I had the car corner weighted and geometry set up for track use at the same time, so its difficult to make a straight comparison with the old suspension. But the car is quick on track against similarly spec Elises and I can soften the ride for road use if required. Nitron also do a 3 way adjustable suspension, but I am not sure it offers any significant advantages unless you race. Also I guess there is more scope to get the wrong setting on a 3 way adjustable damper than a single one.

Nitron will refresh the dampers for you and this extends the warranty for another 12 months I believe. As far the Elise is concerned, I think for the money, they are considered the best dampers and certainly seem to be the most popular aftermarket choice. I also think that in Caterham circles they are well regarded.

Cheers

Phil.


----------



## garyc (May 7, 2002)

PhilJ said:


> Kev
> 
> I have got Nitrons fitted to my S2 Elise to replace the existing Lotus Sport Suspension. The ones I have are one way adjustable which allows you to adjust the firmness of the ride by rotating a bezel on the shock. The intention was I could soften the suspension for road use and then firm it up for the track. I am lazy and its left firm all the time.
> 
> ...


Interesting viewpoint. One could be forgiven for thinking that the chassis dynamics folks at Lotus are amongst the best in the business for defining, calibrating of spring damper settings.

But if Nitron is good enough for Elise and Caterham users, it should be fine for TVR.


----------



## jonah (Aug 17, 2002)

Have you thought about doing an advanced driving course with Big Jon or similar, i would imagine this would be far more benificial to spending Â£1K on upgrading the suspension when i doubt you have even come close to the cars limit to warrant the upgrade :?


----------



## PhilJ (Sep 2, 2002)

garyc said:


> Interesting viewpoint. One could be forgiven for thinking that the chassis dynamics folks at Lotus are amongst the best in the business for defining, calibrating of spring damper settings.
> 
> But if Nitron is good enough for Elise and Caterham users, it should be fine for TVR.

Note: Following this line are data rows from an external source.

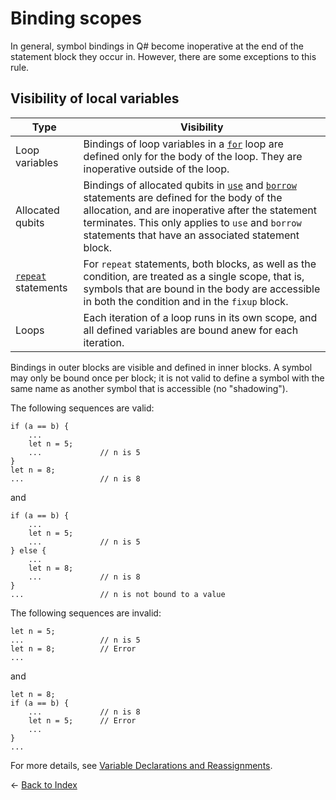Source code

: # Binding scopes

In general, symbol bindings in Q# become inoperative at the end of the statement block they occur in. However, there are some exceptions to this rule.

## Visibility of local variables


| Type | Visibility |
|------|-----|
| Loop variables |Bindings of loop variables in a [`for`](https://github.com/microsoft/qsharp-language/blob/main/Specifications/Language/2_Statements/Iterations.md#iterations) loop are defined only for the body of the loop. They are inoperative outside of the loop. |
| Allocated qubits |Bindings of allocated qubits in [`use`](https://github.com/microsoft/qsharp-language/blob/main/Specifications/Language/2_Statements/QuantumMemoryManagement.md#quantum-memory-management) and [`borrow`](https://github.com/microsoft/qsharp-language/blob/main/Specifications/Language/2_Statements/QuantumMemoryManagement.md#quantum-memory-management) statements are defined for the body of the allocation, and are inoperative after the statement terminates. This only applies to `use` and `borrow` statements that have an associated statement block.|
| [`repeat`](https://github.com/microsoft/qsharp-language/blob/main/Specifications/Language/2_Statements/ConditionalLoops.md#conditional-loops) statements |For `repeat` statements, both blocks, as well as the condition, are treated as a single scope, that is, symbols that are bound in the body are accessible in both the condition and in the `fixup` block. |
| Loops |Each iteration of a loop runs in its own scope, and all defined variables are bound anew for each iteration. |

Bindings in outer blocks are visible and defined in inner blocks.
A symbol may only be bound once per block; it is not valid to define a symbol with the same name as another symbol that is accessible (no "shadowing").

The following sequences are valid:

```qsharp
if (a == b) {
    ...
    let n = 5;
    ...             // n is 5
}
let n = 8;
...                 // n is 8
```

and

```qsharp
if (a == b) {
    ...
    let n = 5;
    ...             // n is 5
} else {
    ...
    let n = 8;
    ...             // n is 8
}
...                 // n is not bound to a value
```

The following sequences are invalid:

```qsharp
let n = 5;
...                 // n is 5
let n = 8;          // Error
...
```

and

```qsharp
let n = 8;
if (a == b) {
    ...             // n is 8
    let n = 5;      // Error
    ...
}
...
```

For more details, see [Variable Declarations and Reassignments](https://github.com/microsoft/qsharp-language/blob/main/Specifications/Language/2_Statements/VariableDeclarationsAndReassignments.md#variable-declarations-and-reassignments). 

← [Back to Index](https://github.com/microsoft/qsharp-language/tree/main/Specifications/Language#index)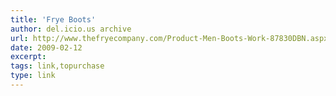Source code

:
 ```yaml
---
title: 'Frye Boots'
author: del.icio.us archive
url: http://www.thefryecompany.com/Product-Men-Boots-Work-87830DBN.aspx
date: 2009-02-12
excerpt: 
tags: link,topurchase
type: link
---
```

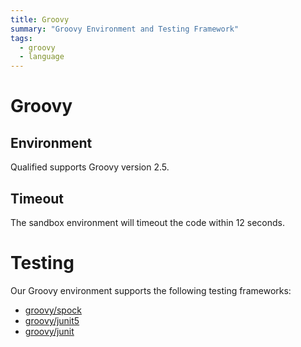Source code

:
 ```yaml
---
title: Groovy
summary: "Groovy Environment and Testing Framework"
tags:
  - groovy
  - language
---
```


# Groovy

## Environment

Qualified supports Groovy version 2.5.

## Timeout

The sandbox environment will timeout the code within 12 seconds.

# Testing

Our Groovy environment supports the following testing frameworks:

- [groovy/spock](/kb/languages/groovy/spock)
- [groovy/junit5](/kb/languages/groovy/junit5)
- [groovy/junit](/kb/languages/groovy/junit)
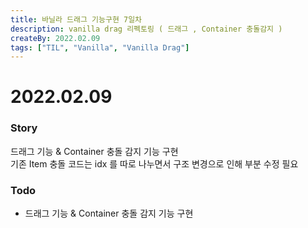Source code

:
```yaml
---
title: 바닐라 드래그 기능구현 7일차
description: vanilla drag 리펙토링 ( 드래그 , Container 충돌감지 )
createBy: 2022.02.09
tags: ["TIL", "Vanilla", "Vanilla Drag"]
---
```


# 2022.02.09

### Story

드래그 기능 & Container 충돌 감지 기능 구현  
기존 Item 충돌 코드는 idx 를 따로 나누면서 구조 변경으로 인해 부분 수정 필요

### Todo

-   드래그 기능 & Container 충돌 감지 기능 구현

I think it comes down to costs. Lotus are building the Elise down to a budget and standard Lotus dampers or those fitted as part of the sport suspension are more compromised than the Nitron set up. On the top of the range Elises (240r and VXR220) you can get Ohlins 3 way adjustables, but you pays your money and takes your choice. There's loads of information about Nitron suspension on forums such as SELOC.


----------



## paulb (May 6, 2002)

Thorney has Nitrons on his VX220. Has to be the most sorted car I've ever been in. They really know their stuff and they are a league above the regular Konis etc.

They were also used by Colin Blower in the British GT VX220 and have been fitted to numerous TVR race cars.

They'd do you very well.

Paul


----------



## Stu-Oxfordshire (May 7, 2002)

Yup, all i've heard about Nitrons is nothing but great reviews.

That said, no matter HOW good a set of coilovers are, unless you have them properly fitted by a specialist who can optimise the handling of the car to YOUR preference, you risk being very disappointed. I have recently fitted some HKS Hypermax coilovers to the Evo and I had read some disappointing reviews from various of the Evo "illumni" but everyone in the know was massively complimentary about them.

I had them fitted by a specialist not the local tyre shop) and they have transformed the car.


----------



## TJS (May 6, 2002)

As previously mentioned Nitrons are highly regarded in the elise/exige community.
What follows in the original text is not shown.